**What to do:** Only the lines from the beginning of the data through the one with "## Constructs <a" belong in the answer, each retyped exactly, with pictures left out.

---------- Record extracts ----------

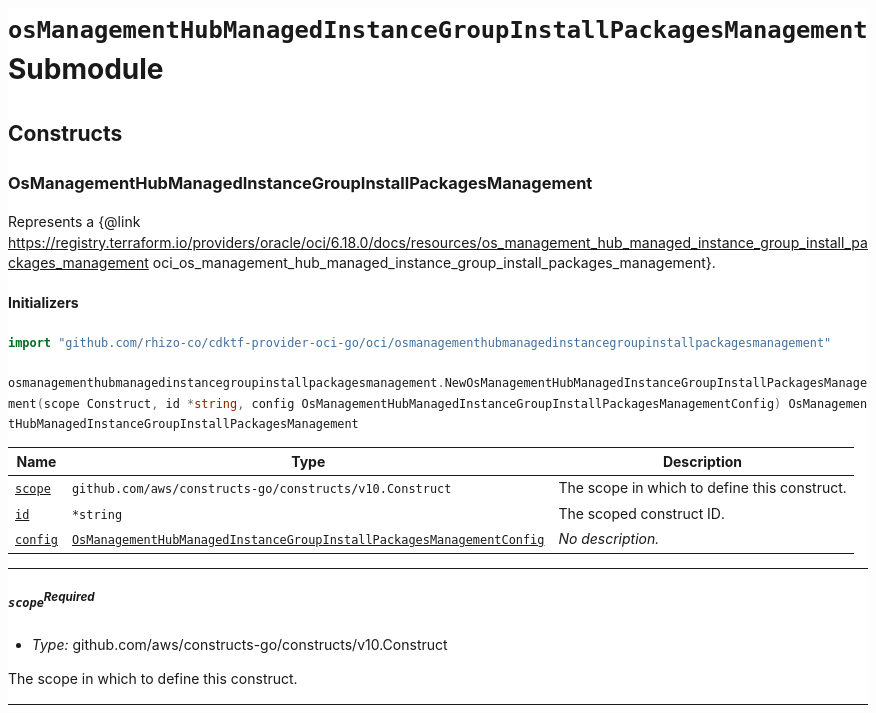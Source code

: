 # `osManagementHubManagedInstanceGroupInstallPackagesManagement` Submodule <a name="`osManagementHubManagedInstanceGroupInstallPackagesManagement` Submodule" id="rhizo-co-terraform-provider-oci.osManagementHubManagedInstanceGroupInstallPackagesManagement"></a>

## Constructs <a name="Constructs" id="Constructs"></a>

### OsManagementHubManagedInstanceGroupInstallPackagesManagement <a name="OsManagementHubManagedInstanceGroupInstallPackagesManagement" id="rhizo-co-terraform-provider-oci.osManagementHubManagedInstanceGroupInstallPackagesManagement.OsManagementHubManagedInstanceGroupInstallPackagesManagement"></a>

Represents a {@link https://registry.terraform.io/providers/oracle/oci/6.18.0/docs/resources/os_management_hub_managed_instance_group_install_packages_management oci_os_management_hub_managed_instance_group_install_packages_management}.

#### Initializers <a name="Initializers" id="rhizo-co-terraform-provider-oci.osManagementHubManagedInstanceGroupInstallPackagesManagement.OsManagementHubManagedInstanceGroupInstallPackagesManagement.Initializer"></a>

```go
import "github.com/rhizo-co/cdktf-provider-oci-go/oci/osmanagementhubmanagedinstancegroupinstallpackagesmanagement"

osmanagementhubmanagedinstancegroupinstallpackagesmanagement.NewOsManagementHubManagedInstanceGroupInstallPackagesManagement(scope Construct, id *string, config OsManagementHubManagedInstanceGroupInstallPackagesManagementConfig) OsManagementHubManagedInstanceGroupInstallPackagesManagement
```

| **Name** | **Type** | **Description** |
| --- | --- | --- |
| <code><a href="#rhizo-co-terraform-provider-oci.osManagementHubManagedInstanceGroupInstallPackagesManagement.OsManagementHubManagedInstanceGroupInstallPackagesManagement.Initializer.parameter.scope">scope</a></code> | <code>github.com/aws/constructs-go/constructs/v10.Construct</code> | The scope in which to define this construct. |
| <code><a href="#rhizo-co-terraform-provider-oci.osManagementHubManagedInstanceGroupInstallPackagesManagement.OsManagementHubManagedInstanceGroupInstallPackagesManagement.Initializer.parameter.id">id</a></code> | <code>*string</code> | The scoped construct ID. |
| <code><a href="#rhizo-co-terraform-provider-oci.osManagementHubManagedInstanceGroupInstallPackagesManagement.OsManagementHubManagedInstanceGroupInstallPackagesManagement.Initializer.parameter.config">config</a></code> | <code><a href="#rhizo-co-terraform-provider-oci.osManagementHubManagedInstanceGroupInstallPackagesManagement.OsManagementHubManagedInstanceGroupInstallPackagesManagementConfig">OsManagementHubManagedInstanceGroupInstallPackagesManagementConfig</a></code> | *No description.* |

---

##### `scope`<sup>Required</sup> <a name="scope" id="rhizo-co-terraform-provider-oci.osManagementHubManagedInstanceGroupInstallPackagesManagement.OsManagementHubManagedInstanceGroupInstallPackagesManagement.Initializer.parameter.scope"></a>

- *Type:* github.com/aws/constructs-go/constructs/v10.Construct

The scope in which to define this construct.

---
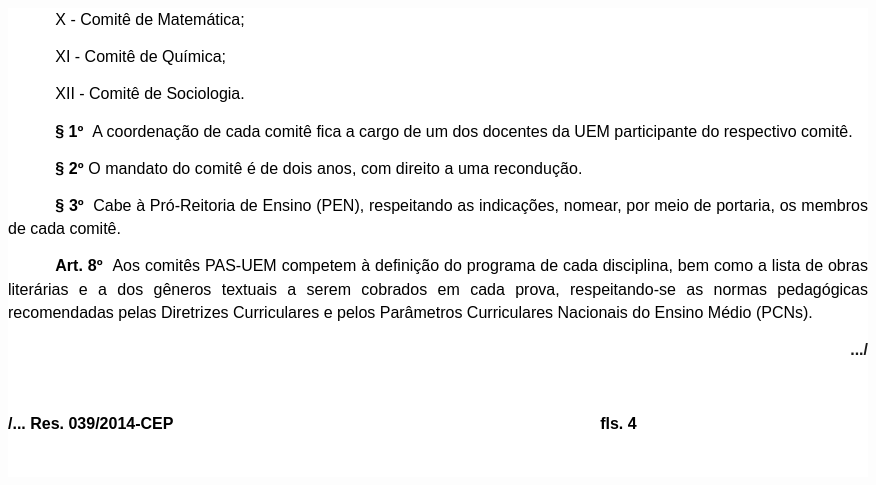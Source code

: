<p class=MsoNormal style='text-align:justify;text-indent:35.45pt'><span
style='font-size:12.0pt;font-family:"Arial","sans-serif";color:black'>X -
Comitê de Matemática;</span><span style='color:black'><o:p></o:p></span></p>

<p class=MsoNormal style='text-align:justify;text-indent:35.45pt'><span
style='font-size:12.0pt;font-family:"Arial","sans-serif";color:black'>XI -
Comitê de Química;</span><span style='color:black'><o:p></o:p></span></p>

<p class=MsoNormal style='text-align:justify;text-indent:35.45pt'><span
style='font-size:12.0pt;font-family:"Arial","sans-serif";color:black'>XII -
Comitê de Sociologia.</span><span style='color:black'><o:p></o:p></span></p>

<p class=MsoNormal style='text-align:justify;text-indent:35.45pt'><b><span
style='font-size:12.0pt;font-family:"Arial","sans-serif";color:black'>§&nbsp;1º</span></b><span
style='font-size:12.0pt;font-family:"Arial","sans-serif";color:black'>&nbsp;&nbsp;A
coordenação de cada comitê fica a cargo de um dos docentes da UEM participante
do respectivo comitê.<o:p></o:p></span></p>

<p class=MsoNormal style='text-align:justify;text-indent:35.45pt'><b><span
style='font-size:12.0pt;font-family:"Arial","sans-serif";color:black;
letter-spacing:.05pt'>§ 2º</span></b><span style='font-size:12.0pt;font-family:
"Arial","sans-serif";color:black;letter-spacing:.05pt'>&nbsp;O mandato do
comitê é de dois anos, com direito a uma recondução.</span><span
style='color:black;letter-spacing:.05pt'><o:p></o:p></span></p>

<p class=MsoNormal style='margin-bottom:6.0pt;text-align:justify;text-indent:
35.45pt'><b><span style='font-size:12.0pt;font-family:"Arial","sans-serif";
color:black'>§&nbsp;3º&nbsp;</span></b><span style='font-size:12.0pt;
font-family:"Arial","sans-serif";color:black'>&nbsp;Cabe à Pró-Reitoria de
Ensino (PEN), respeitando as indicações, nomear, por meio de portaria, os
membros de cada comitê.</span><span style='color:black'><o:p></o:p></span></p>

<p class=MsoNormal style='margin-bottom:6.0pt;text-align:justify;text-indent:
35.45pt'><b><span style='font-size:12.0pt;font-family:"Arial","sans-serif";
color:black'>Art. 8º</span></b><span style='font-size:12.0pt;font-family:"Arial","sans-serif";
color:black'>&nbsp;&nbsp;Aos comitês PAS-UEM competem à definição do programa
de cada disciplina, bem como a lista de obras literárias e a dos gêneros
textuais a serem cobrados em cada prova, respeitando-se as normas pedagógicas
recomendadas pelas Diretrizes Curriculares e pelos Parâmetros Curriculares
Nacionais do Ensino Médio (PCNs).<o:p></o:p></span></p>

<p class=MsoNormal align=right style='text-align:right'><b style='mso-bidi-font-weight:
normal'><span style='font-size:12.0pt;font-family:"Arial","sans-serif"'>.../<o:p></o:p></span></b></p>

<p class=MsoNormal style='text-align:justify'><b><span style='font-size:12.0pt;
font-family:"Arial","sans-serif";color:black'><o:p>&nbsp;</o:p></span></b></p>

<p class=MsoNormal style='text-align:justify'><b><span style='font-size:12.0pt;
font-family:"Arial","sans-serif";color:black'>/... Res. 039/2014-CEP<span
style='mso-tab-count:8'>                                                                                        </span><span
style='mso-spacerun:yes'>        </span>fls. 4</span></b><span
style='color:black'><o:p></o:p></span></p>

<p class=MsoNormal align=center style='text-align:center'><b><span
style='font-size:14.0pt;font-family:"Arial","sans-serif";color:black'><o:p>&nbsp;</o:p></span></b></p>
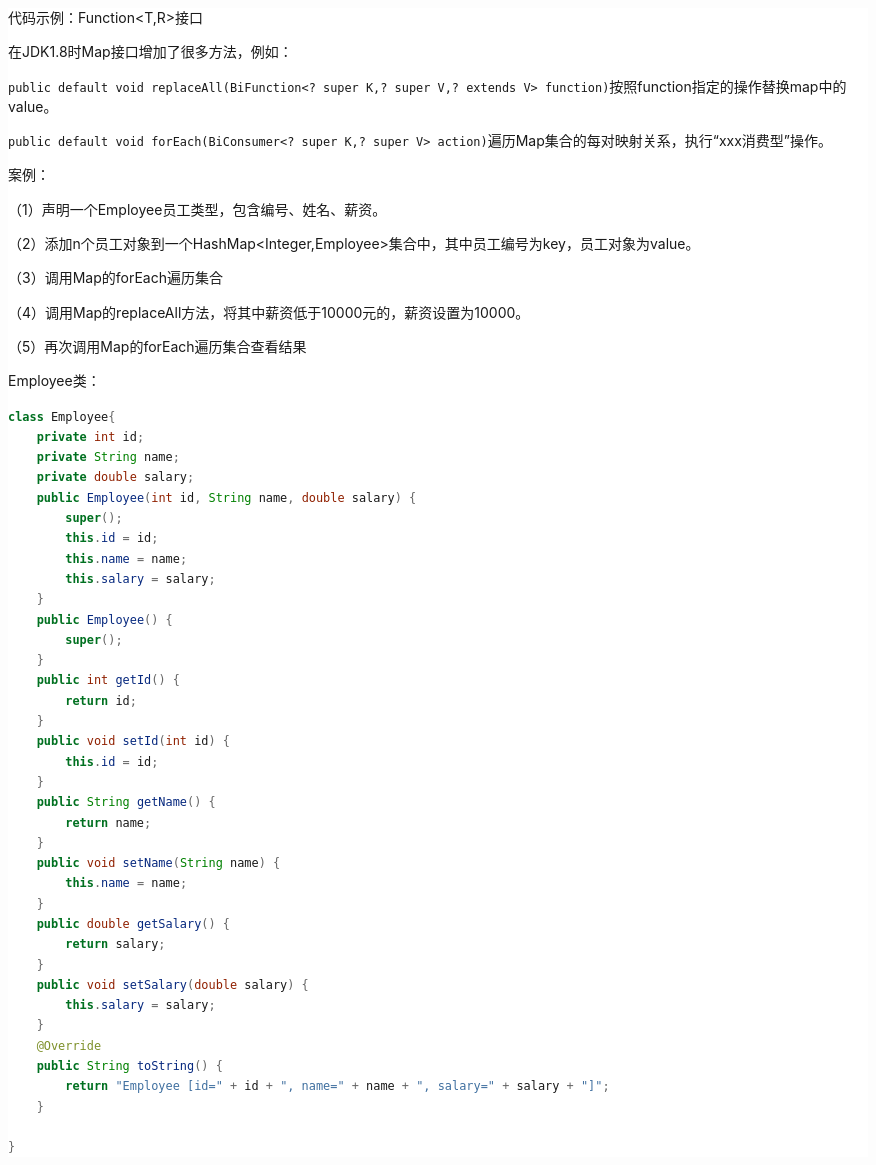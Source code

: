 代码示例：Function<T,R>接口

在JDK1.8时Map接口增加了很多方法，例如：

`public default void replaceAll(BiFunction<? super K,? super V,? extends V> function)`按照function指定的操作替换map中的value。

`public default void forEach(BiConsumer<? super K,? super V> action)`遍历Map集合的每对映射关系，执行“xxx消费型”操作。

案例：

（1）声明一个Employee员工类型，包含编号、姓名、薪资。

（2）添加n个员工对象到一个HashMap<Integer,Employee>集合中，其中员工编号为key，员工对象为value。

（3）调用Map的forEach遍历集合

（4）调用Map的replaceAll方法，将其中薪资低于10000元的，薪资设置为10000。

（5）再次调用Map的forEach遍历集合查看结果

Employee类：

```java
class Employee{
	private int id;
	private String name;
	private double salary;
	public Employee(int id, String name, double salary) {
		super();
		this.id = id;
		this.name = name;
		this.salary = salary;
	}
	public Employee() {
		super();
	}
	public int getId() {
		return id;
	}
	public void setId(int id) {
		this.id = id;
	}
	public String getName() {
		return name;
	}
	public void setName(String name) {
		this.name = name;
	}
	public double getSalary() {
		return salary;
	}
	public void setSalary(double salary) {
		this.salary = salary;
	}
	@Override
	public String toString() {
		return "Employee [id=" + id + ", name=" + name + ", salary=" + salary + "]";
	}
	
}
```
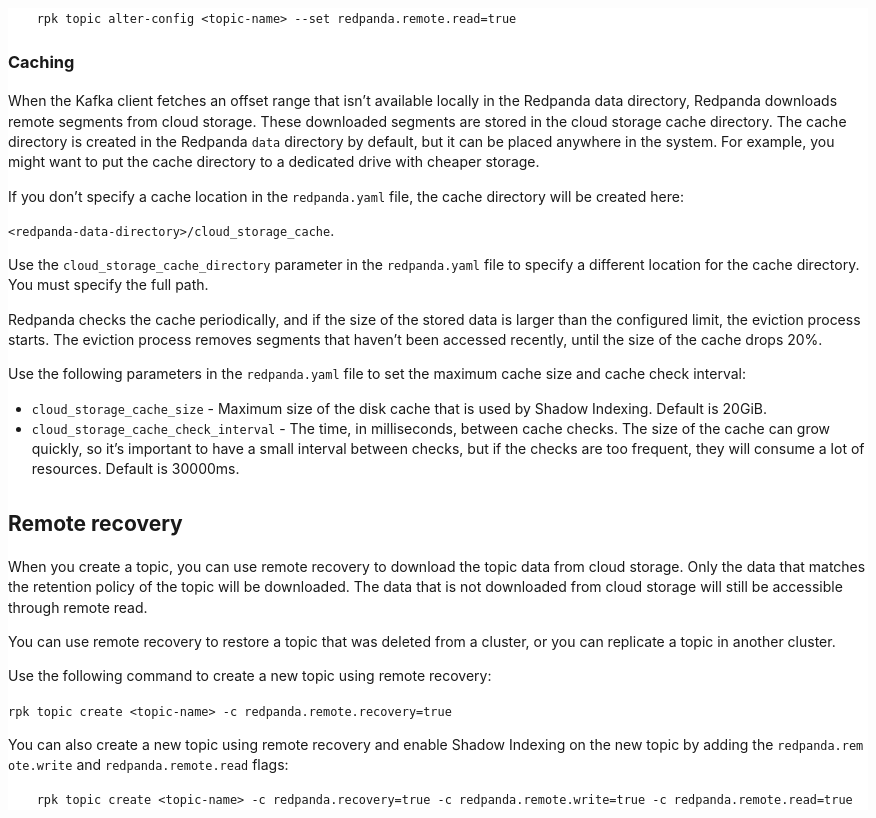 
```
    rpk topic alter-config <topic-name> --set redpanda.remote.read=true
```



### Caching 

When the Kafka client fetches an offset range that isn’t available locally in the Redpanda data directory, Redpanda downloads remote segments from cloud storage. These downloaded segments are stored in the cloud storage cache directory. The cache directory is created in the Redpanda `data` directory by default, but it can be placed anywhere in the system. For example, you might want to put the cache directory to a dedicated drive with cheaper storage. 

If you don’t specify a cache location in the `redpanda.yaml` file, the cache directory will be created here: 

`<redpanda-data-directory>/cloud_storage_cache`. 

Use the `cloud_storage_cache_directory` parameter in the `redpanda.yaml` file to specify a different location for the cache directory. You must specify the full path. 

Redpanda checks the cache periodically, and if the size of the stored data is larger than the configured limit, the eviction process starts. The eviction process removes segments that haven’t been accessed recently, until the size of the cache drops 20%. 

Use the following parameters in the `redpanda.yaml` file to set the maximum cache size and cache check interval: 



* `cloud_storage_cache_size` - Maximum size of the disk cache that is used by Shadow Indexing. Default is 20GiB.
* `cloud_storage_cache_check_interval` - The time, in milliseconds, between cache checks. The size of the cache can grow quickly, so it’s important to have a small interval between checks, but if the checks are too frequent, they will consume a lot of resources. Default is 30000ms. 


## Remote recovery 

When you create a topic, you can use remote recovery to download the topic data from cloud storage. Only the data that matches the retention policy of the topic will be downloaded. The data that is not downloaded from cloud storage will still be accessible through remote read. 

You can use remote recovery to restore a topic that was deleted from a cluster, or you can replicate a topic in another cluster. 

Use the following command to create a new topic using remote recovery: 


```
rpk topic create <topic-name> -c redpanda.remote.recovery=true
```


You can also create a new topic using remote recovery and enable Shadow Indexing on the new topic by adding the `redpanda.remote.write` and `redpanda.remote.read` flags: 


```
    rpk topic create <topic-name> -c redpanda.recovery=true -c redpanda.remote.write=true -c redpanda.remote.read=true
```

----------

**Response area:**
Source code

: # `osManagementHubManagedInstanceGroupInstallPackagesManagement` Submodule <a name="`osManagementHubManagedInstanceGroupInstallPackagesManagement` Submodule" id="rhizo-co-terraform-provider-oci.osManagementHubManagedInstanceGroupInstallPackagesManagement"></a>

## Constructs <a name="Constructs" id="Constructs"></a>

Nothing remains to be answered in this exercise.